━━━━━ Data in this exercise

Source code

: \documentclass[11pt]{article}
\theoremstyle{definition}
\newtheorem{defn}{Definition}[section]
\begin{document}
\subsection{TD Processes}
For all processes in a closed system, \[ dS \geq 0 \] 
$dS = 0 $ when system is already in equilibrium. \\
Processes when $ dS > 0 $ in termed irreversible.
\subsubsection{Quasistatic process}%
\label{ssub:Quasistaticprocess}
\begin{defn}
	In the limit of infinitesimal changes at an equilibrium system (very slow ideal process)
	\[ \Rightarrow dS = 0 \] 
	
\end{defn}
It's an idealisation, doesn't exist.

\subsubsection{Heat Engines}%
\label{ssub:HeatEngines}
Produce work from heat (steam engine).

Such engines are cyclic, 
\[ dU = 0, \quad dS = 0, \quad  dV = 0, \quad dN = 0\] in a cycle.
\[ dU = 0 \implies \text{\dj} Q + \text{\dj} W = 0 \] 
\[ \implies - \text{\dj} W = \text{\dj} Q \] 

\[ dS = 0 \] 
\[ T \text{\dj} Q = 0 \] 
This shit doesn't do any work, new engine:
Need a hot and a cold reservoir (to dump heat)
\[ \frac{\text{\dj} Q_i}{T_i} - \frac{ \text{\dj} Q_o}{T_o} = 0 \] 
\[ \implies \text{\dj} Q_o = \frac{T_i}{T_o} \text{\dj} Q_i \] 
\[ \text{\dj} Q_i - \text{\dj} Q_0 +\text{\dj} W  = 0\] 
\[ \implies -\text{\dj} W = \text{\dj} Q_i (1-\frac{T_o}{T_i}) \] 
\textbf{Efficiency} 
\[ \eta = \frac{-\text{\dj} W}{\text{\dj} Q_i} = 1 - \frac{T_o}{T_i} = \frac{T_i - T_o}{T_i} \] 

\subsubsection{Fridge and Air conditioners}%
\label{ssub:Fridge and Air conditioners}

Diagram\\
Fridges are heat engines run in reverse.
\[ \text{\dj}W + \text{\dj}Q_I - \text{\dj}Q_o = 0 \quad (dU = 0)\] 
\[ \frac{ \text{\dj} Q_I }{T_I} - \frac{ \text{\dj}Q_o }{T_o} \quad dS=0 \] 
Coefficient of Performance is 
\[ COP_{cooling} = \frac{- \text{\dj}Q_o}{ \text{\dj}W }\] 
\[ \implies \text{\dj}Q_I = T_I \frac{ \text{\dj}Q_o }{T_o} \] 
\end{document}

━━━━━━━━━━

◆ About this task
Print the data in full. Match it exactly.

◆ Response area
Source code

: \documentclass[11pt]{article}
\theoremstyle{definition}
\newtheorem{defn}{Definition}[section]
\begin{document}
\subsection{TD Processes}
For all processes in a closed system, \[ dS \geq 0 \] 
$dS = 0 $ when system is already in equilibrium. \\
Processes when $ dS > 0 $ in termed irreversible.
\subsubsection{Quasistatic process}%
\label{ssub:Quasistaticprocess}
\begin{defn}
	In the limit of infinitesimal changes at an equilibrium system (very slow ideal process)
	\[ \Rightarrow dS = 0 \] 
	
\end{defn}
It's an idealisation, doesn't exist.

\subsubsection{Heat Engines}%
\label{ssub:HeatEngines}
Produce work from heat (steam engine).

Such engines are cyclic, 
\[ dU = 0, \quad dS = 0, \quad  dV = 0, \quad dN = 0\] in a cycle.
\[ dU = 0 \implies \text{\dj} Q + \text{\dj} W = 0 \] 
\[ \implies - \text{\dj} W = \text{\dj} Q \] 

\[ dS = 0 \] 
\[ T \text{\dj} Q = 0 \] 
This shit doesn't do any work, new engine:
Need a hot and a cold reservoir (to dump heat)
\[ \frac{\text{\dj} Q_i}{T_i} - \frac{ \text{\dj} Q_o}{T_o} = 0 \] 
\[ \implies \text{\dj} Q_o = \frac{T_i}{T_o} \text{\dj} Q_i \] 
\[ \text{\dj} Q_i - \text{\dj} Q_0 +\text{\dj} W  = 0\] 
\[ \implies -\text{\dj} W = \text{\dj} Q_i (1-\frac{T_o}{T_i}) \] 
\textbf{Efficiency} 
\[ \eta = \frac{-\text{\dj} W}{\text{\dj} Q_i} = 1 - \frac{T_o}{T_i} = \frac{T_i - T_o}{T_i} \] 

\subsubsection{Fridge and Air conditioners}%
\label{ssub:Fridge and Air conditioners}

Diagram\\
Fridges are heat engines run in reverse.
\[ \text{\dj}W + \text{\dj}Q_I - \text{\dj}Q_o = 0 \quad (dU = 0)\] 
\[ \frac{ \text{\dj} Q_I }{T_I} - \frac{ \text{\dj}Q_o }{T_o} \quad dS=0 \] 
Coefficient of Performance is 
\[ COP_{cooling} = \frac{- \text{\dj}Q_o}{ \text{\dj}W }\] 
\[ \implies \text{\dj}Q_I = T_I \frac{ \text{\dj}Q_o }{T_o} \] 
\end{document}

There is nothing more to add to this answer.